• [YOUR INSTRUCTIONS]: Where a line holds the word "Computer", copy that line from the data below.

━━ SUPPLIED RECORDS

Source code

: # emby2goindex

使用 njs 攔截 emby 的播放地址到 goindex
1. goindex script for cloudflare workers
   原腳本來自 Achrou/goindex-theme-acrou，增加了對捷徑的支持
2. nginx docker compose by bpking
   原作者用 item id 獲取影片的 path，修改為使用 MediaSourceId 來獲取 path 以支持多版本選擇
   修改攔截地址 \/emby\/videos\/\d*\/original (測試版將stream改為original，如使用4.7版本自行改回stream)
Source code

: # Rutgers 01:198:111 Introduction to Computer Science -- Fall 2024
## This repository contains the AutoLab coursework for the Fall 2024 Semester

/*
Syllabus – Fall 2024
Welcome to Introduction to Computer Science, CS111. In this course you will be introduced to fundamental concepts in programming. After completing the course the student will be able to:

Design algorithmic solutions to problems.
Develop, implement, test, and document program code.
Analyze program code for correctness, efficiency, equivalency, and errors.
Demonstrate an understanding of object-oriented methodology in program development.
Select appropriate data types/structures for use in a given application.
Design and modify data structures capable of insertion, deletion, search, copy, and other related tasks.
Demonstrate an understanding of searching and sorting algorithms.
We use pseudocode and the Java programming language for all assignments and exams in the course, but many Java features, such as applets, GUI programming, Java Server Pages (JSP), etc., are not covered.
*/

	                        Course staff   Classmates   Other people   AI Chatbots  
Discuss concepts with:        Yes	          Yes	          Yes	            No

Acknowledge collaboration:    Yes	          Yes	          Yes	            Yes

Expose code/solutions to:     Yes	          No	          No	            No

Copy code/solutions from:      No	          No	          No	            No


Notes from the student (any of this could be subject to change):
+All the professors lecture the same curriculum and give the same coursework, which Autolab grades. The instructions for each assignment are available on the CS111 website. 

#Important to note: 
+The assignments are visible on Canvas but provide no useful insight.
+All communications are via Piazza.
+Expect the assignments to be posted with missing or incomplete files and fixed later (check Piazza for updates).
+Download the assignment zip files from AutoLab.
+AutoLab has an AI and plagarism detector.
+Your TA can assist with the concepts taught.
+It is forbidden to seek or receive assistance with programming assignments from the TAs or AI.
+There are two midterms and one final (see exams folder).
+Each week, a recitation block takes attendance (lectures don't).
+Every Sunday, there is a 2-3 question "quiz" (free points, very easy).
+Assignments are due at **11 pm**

━━━━

• [ANSWER SECTION]:
: # Rutgers 01:198:111 Introduction to Computer Science -- Fall 2024
Welcome to Introduction to Computer Science, CS111. In this course you will be introduced to fundamental concepts in programming. After completing the course the student will be able to:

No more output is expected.